Florida is pulling out-of-state bail bond insurers into its premium-reporting regime, with the new rules live July 1, 2026.
Governor Ron DeSantis approved HB 271 on May 6, 2026, after the state legislature passed it with near-unanimous support. The bill, sponsored by Rep. Susan Valdes, amends section 624.4094 of the Florida Statutes. It extends to foreign and alien bail bond insurers the same reporting and record-keeping duties that already apply to domestic carriers writing bail bonds in Florida.
The bill cleared the House 107-1 on February 17 and the Senate 34-0 on March 6. It was filed as Chapter No. 2026-61 on May 7.
Under the amended statute, every domestic, foreign, or alien insurer must report direct written premiums for bail bonds net of any amounts retained by licensed bail bond agents or appointed managing general agents. The reports go to the Office of Insurance Regulation under section 624.424.
There is a floor. The statute says "in no case shall the direct written premiums for bail bonds be less than 6.5 percent of the total consideration received by the agent for all bail bonds written by the agent." The same provision governs compliance checks under section 624.4095.
The legislature explains its reasoning at the top of the section: "a significant portion of bail bond premiums is retained by the licensed bail bond agents or appointed managing general agents." The new language brings foreign and alien insurers under the same lens.
Assumed premiums must be reported consistent with subsections (1) and (4). And every domestic, foreign, or alien bail bond insurer must keep complete and accurate records of the total consideration paid for all bail bonds it writes.

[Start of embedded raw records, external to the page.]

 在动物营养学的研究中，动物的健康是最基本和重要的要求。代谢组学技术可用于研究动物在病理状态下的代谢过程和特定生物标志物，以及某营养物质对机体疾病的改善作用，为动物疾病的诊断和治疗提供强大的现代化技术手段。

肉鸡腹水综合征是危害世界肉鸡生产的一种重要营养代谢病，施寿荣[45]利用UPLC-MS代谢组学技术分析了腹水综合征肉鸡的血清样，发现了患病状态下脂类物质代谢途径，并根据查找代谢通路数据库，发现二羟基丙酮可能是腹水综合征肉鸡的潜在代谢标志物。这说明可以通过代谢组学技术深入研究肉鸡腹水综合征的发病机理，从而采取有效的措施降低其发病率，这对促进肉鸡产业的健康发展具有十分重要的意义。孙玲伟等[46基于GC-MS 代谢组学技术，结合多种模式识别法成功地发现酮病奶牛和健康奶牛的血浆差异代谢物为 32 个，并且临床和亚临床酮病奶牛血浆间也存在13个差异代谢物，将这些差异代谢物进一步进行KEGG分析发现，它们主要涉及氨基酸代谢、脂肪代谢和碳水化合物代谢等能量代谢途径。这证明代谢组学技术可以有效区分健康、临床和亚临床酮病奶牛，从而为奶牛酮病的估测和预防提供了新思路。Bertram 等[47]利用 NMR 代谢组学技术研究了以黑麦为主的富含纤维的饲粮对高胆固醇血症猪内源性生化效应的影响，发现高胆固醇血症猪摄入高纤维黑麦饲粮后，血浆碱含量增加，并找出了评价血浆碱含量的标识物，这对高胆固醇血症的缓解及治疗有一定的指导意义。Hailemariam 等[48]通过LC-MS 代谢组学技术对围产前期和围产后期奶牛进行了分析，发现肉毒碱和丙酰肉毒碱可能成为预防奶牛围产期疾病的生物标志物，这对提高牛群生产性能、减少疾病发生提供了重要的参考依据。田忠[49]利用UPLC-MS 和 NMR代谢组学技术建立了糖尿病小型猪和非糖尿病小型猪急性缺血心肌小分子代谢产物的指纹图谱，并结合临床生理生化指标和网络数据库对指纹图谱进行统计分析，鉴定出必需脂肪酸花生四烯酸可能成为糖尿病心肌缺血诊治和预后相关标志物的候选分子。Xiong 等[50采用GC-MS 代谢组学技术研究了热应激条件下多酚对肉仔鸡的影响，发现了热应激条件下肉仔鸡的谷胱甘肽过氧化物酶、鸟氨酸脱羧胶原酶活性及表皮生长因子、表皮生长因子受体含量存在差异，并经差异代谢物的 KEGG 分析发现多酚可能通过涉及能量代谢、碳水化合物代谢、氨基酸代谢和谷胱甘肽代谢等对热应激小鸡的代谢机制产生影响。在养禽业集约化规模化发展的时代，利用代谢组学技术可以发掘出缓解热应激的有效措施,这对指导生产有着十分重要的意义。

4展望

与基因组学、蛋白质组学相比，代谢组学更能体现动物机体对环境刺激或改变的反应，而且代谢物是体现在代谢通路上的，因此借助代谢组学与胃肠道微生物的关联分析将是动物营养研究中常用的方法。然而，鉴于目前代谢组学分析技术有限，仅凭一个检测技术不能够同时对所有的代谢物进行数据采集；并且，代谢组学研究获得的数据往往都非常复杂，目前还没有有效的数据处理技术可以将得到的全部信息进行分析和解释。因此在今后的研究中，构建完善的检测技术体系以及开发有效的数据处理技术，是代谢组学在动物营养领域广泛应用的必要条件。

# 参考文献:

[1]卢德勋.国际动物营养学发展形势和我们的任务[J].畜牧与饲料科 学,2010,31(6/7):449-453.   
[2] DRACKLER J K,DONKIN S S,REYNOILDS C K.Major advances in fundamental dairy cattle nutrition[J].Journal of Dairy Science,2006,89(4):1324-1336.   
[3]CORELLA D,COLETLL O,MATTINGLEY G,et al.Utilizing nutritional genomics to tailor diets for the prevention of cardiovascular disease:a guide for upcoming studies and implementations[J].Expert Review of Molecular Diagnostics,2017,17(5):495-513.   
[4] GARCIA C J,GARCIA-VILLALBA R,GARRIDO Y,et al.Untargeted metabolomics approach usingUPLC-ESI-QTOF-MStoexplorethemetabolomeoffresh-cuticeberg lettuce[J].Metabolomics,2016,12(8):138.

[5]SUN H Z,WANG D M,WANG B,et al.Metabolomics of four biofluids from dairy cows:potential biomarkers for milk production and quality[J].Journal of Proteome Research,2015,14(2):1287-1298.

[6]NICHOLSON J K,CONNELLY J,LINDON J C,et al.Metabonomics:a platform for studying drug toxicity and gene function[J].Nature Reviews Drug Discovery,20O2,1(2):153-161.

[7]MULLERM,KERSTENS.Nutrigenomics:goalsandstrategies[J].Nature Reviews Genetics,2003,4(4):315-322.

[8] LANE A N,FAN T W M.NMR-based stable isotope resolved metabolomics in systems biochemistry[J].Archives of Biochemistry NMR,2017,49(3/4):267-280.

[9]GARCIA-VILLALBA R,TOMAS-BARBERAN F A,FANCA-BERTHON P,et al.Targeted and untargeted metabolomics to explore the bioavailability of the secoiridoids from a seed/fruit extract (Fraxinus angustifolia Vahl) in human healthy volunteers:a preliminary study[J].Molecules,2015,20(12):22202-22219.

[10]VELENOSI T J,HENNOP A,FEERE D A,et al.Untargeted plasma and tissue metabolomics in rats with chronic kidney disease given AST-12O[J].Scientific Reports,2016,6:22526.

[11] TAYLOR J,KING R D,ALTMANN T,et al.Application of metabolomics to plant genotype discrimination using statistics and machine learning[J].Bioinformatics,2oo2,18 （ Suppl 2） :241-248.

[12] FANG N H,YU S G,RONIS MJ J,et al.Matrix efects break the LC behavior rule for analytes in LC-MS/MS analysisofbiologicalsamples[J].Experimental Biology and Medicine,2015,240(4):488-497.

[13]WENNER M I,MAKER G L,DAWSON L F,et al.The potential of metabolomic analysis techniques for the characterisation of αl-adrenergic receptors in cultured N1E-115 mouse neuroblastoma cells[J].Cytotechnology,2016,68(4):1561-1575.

The annual statement disclosures are listed in subsection (4). In the notes to the annual statement, insurers must disclose: gross bail bond premiums written in each state by agents for the company; the amount of premium taxes incurred by the company in each state; total consideration withheld by agents and not reported as an expense by the insurer; and the amount of bail bond premium included on the surety line of the annual statement.
The act takes effect July 1, 2026.
For carriers writing Florida bail bonds from outside the state, the message is plain. Agent-retention disclosure is no longer a domestic-only chore. Compliance teams have until summer to line up annual statement notes, surety-line reporting, and agent-consideration records.